My Favorite Slide: GE Capital “originates to hold”

March 25, 2009

Yesterday, GE Reports launched a weeklong series that takes a second look at key facts from the marathon, 5 ½ hour investor meeting that GE Capital held March 19. We asked key presenters which slide from the 174-page presentation would they most want with them when making their case to critics. Next up: GE Capital Commercial Lending & Leasing.


Keep on truckin’: GE Capital’s equipment leases are collateralized with basic equipment such as construction and transportation equipment that can be redeployed in the event of default.
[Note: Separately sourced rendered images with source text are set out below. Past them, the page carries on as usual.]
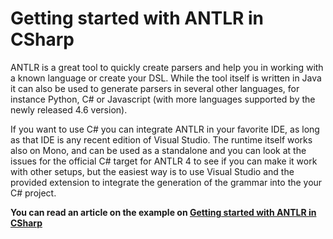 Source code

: # Getting started with ANTLR in CSharp

ANTLR is a great tool to quickly create parsers and help you in working with a known language or create your DSL. While the tool itself is written in Java it can also be used to generate parsers in several other languages, for instance Python, C# or Javascript (with more languages supported by the newly released 4.6 version).

If you want to use C# you can integrate ANTLR in your favorite IDE, as long as that IDE is any recent edition of Visual Studio. The runtime itself works also on Mono, and can be used as a standalone and you can look at the issues for the official C# target for ANTLR 4 to see if you can make it work with other setups, but the easiest way is to use Visual Studio and the provided extension to integrate the generation of the grammar into the your C# project.

**You can read an article on the example on [Getting started with ANTLR in CSharp](https://tomassetti.me/getting-started-with-antlr-in-csharp/)**
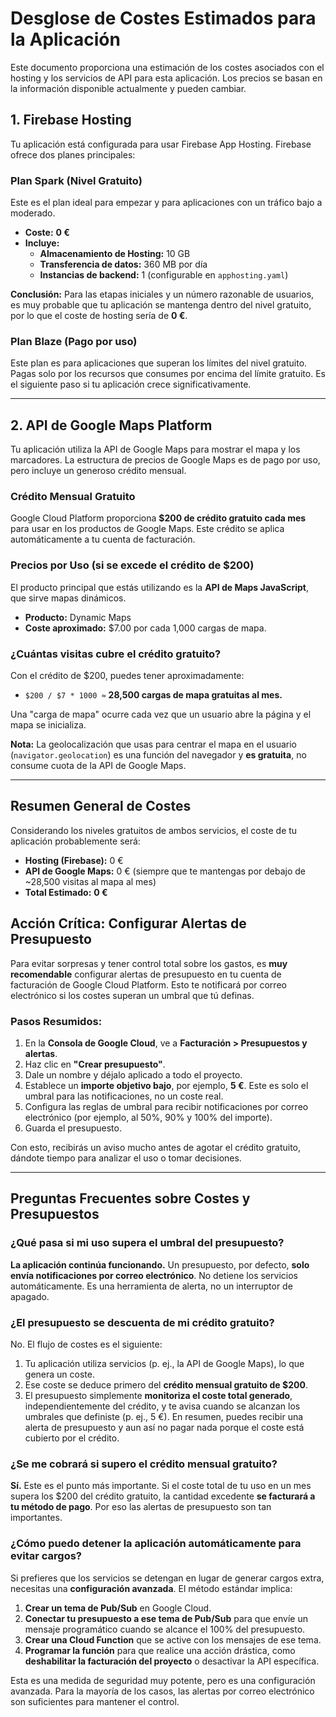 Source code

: # Desglose de Costes Estimados para la Aplicación

Este documento proporciona una estimación de los costes asociados con el hosting y los servicios de API para esta aplicación. Los precios se basan en la información disponible actualmente y pueden cambiar.

## 1. Firebase Hosting

Tu aplicación está configurada para usar Firebase App Hosting. Firebase ofrece dos planes principales:

### Plan Spark (Nivel Gratuito)
Este es el plan ideal para empezar y para aplicaciones con un tráfico bajo a moderado.

- **Coste:** **0 €**
- **Incluye:**
    - **Almacenamiento de Hosting:** 10 GB
    - **Transferencia de datos:** 360 MB por día
    - **Instancias de backend:** 1 (configurable en `apphosting.yaml`)

**Conclusión:** Para las etapas iniciales y un número razonable de usuarios, es muy probable que tu aplicación se mantenga dentro del nivel gratuito, por lo que el coste de hosting sería de **0 €**.

### Plan Blaze (Pago por uso)
Este plan es para aplicaciones que superan los límites del nivel gratuito. Pagas solo por los recursos que consumes por encima del límite gratuito. Es el siguiente paso si tu aplicación crece significativamente.

---

## 2. API de Google Maps Platform

Tu aplicación utiliza la API de Google Maps para mostrar el mapa y los marcadores. La estructura de precios de Google Maps es de pago por uso, pero incluye un generoso crédito mensual.

### Crédito Mensual Gratuito
Google Cloud Platform proporciona **$200 de crédito gratuito cada mes** para usar en los productos de Google Maps. Este crédito se aplica automáticamente a tu cuenta de facturación.

### Precios por Uso (si se excede el crédito de $200)
El producto principal que estás utilizando es la **API de Maps JavaScript**, que sirve mapas dinámicos.

- **Producto:** Dynamic Maps
- **Coste aproximado:** $7.00 por cada 1,000 cargas de mapa.

### ¿Cuántas visitas cubre el crédito gratuito?
Con el crédito de $200, puedes tener aproximadamente:

-   `$200 / $7 * 1000 ≈` **28,500 cargas de mapa gratuitas al mes.**

Una "carga de mapa" ocurre cada vez que un usuario abre la página y el mapa se inicializa.

**Nota:** La geolocalización que usas para centrar el mapa en el usuario (`navigator.geolocation`) es una función del navegador y **es gratuita**, no consume cuota de la API de Google Maps.

---

## Resumen General de Costes

Considerando los niveles gratuitos de ambos servicios, el coste de tu aplicación probablemente será:

-   **Hosting (Firebase):** 0 €
-   **API de Google Maps:** 0 € (siempre que te mantengas por debajo de ~28,500 visitas al mapa al mes)
-   **Total Estimado:** **0 €**

## Acción Crítica: Configurar Alertas de Presupuesto

Para evitar sorpresas y tener control total sobre los gastos, es **muy recomendable** configurar alertas de presupuesto en tu cuenta de facturación de Google Cloud Platform. Esto te notificará por correo electrónico si los costes superan un umbral que tú definas.

### Pasos Resumidos:
1.  En la **Consola de Google Cloud**, ve a **Facturación > Presupuestos y alertas**.
2.  Haz clic en **"Crear presupuesto"**.
3.  Dale un nombre y déjalo aplicado a todo el proyecto.
4.  Establece un **importe objetivo bajo**, por ejemplo, **5 €**. Este es solo el umbral para las notificaciones, no un coste real.
5.  Configura las reglas de umbral para recibir notificaciones por correo electrónico (por ejemplo, al 50%, 90% y 100% del importe).
6.  Guarda el presupuesto.

Con esto, recibirás un aviso mucho antes de agotar el crédito gratuito, dándote tiempo para analizar el uso o tomar decisiones.

---

## Preguntas Frecuentes sobre Costes y Presupuestos

### ¿Qué pasa si mi uso supera el umbral del presupuesto?
**La aplicación continúa funcionando.** Un presupuesto, por defecto, **solo envía notificaciones por correo electrónico**. No detiene los servicios automáticamente. Es una herramienta de alerta, no un interruptor de apagado.

### ¿El presupuesto se descuenta de mi crédito gratuito?
No. El flujo de costes es el siguiente:
1.  Tu aplicación utiliza servicios (p. ej., la API de Google Maps), lo que genera un coste.
2.  Ese coste se deduce primero del **crédito mensual gratuito de $200**.
3.  El presupuesto simplemente **monitoriza el coste total generado**, independientemente del crédito, y te avisa cuando se alcanzan los umbrales que definiste (p. ej., 5 €).
En resumen, puedes recibir una alerta de presupuesto y aun así no pagar nada porque el coste está cubierto por el crédito.

### ¿Se me cobrará si supero el crédito mensual gratuito?
**Sí.** Este es el punto más importante. Si el coste total de tu uso en un mes supera los $200 del crédito gratuito, la cantidad excedente **se facturará a tu método de pago**. Por eso las alertas de presupuesto son tan importantes.

### ¿Cómo puedo detener la aplicación automáticamente para evitar cargos?
Si prefieres que los servicios se detengan en lugar de generar cargos extra, necesitas una **configuración avanzada**. El método estándar implica:
1.  **Crear un tema de Pub/Sub** en Google Cloud.
2.  **Conectar tu presupuesto a ese tema de Pub/Sub** para que envíe un mensaje programático cuando se alcance el 100% del presupuesto.
3.  **Crear una Cloud Function** que se active con los mensajes de ese tema.
4.  **Programar la función** para que realice una acción drástica, como **deshabilitar la facturación del proyecto** o desactivar la API específica.

Esta es una medida de seguridad muy potente, pero es una configuración avanzada. Para la mayoría de los casos, las alertas por correo electrónico son suficientes para mantener el control.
Dan Henson, President and CEO of Capital Solutions, who provided investors with a comprehensive look at commercial lending and leasing, said, “Slide No. 76 and No. 78 were particularly noteworthy. We talked through the key reasons why our business is solid and well positioned for the long term. These include the fact that we originate to hold. We do $1 billion in transactions annually for over 1 million customers on foreclosable assets. All of our activities are organized by industry or collateral, allowing us to be hands-on and take advantage of deep expertise. We have an extensive asset-remarketing group and avoid assets that have limited secondary market resale opportunities.”

Dan added: “Our senior secured portfolio is rigorously managed by an experienced team of professionals. One out of every four employees is full-time on risk management.”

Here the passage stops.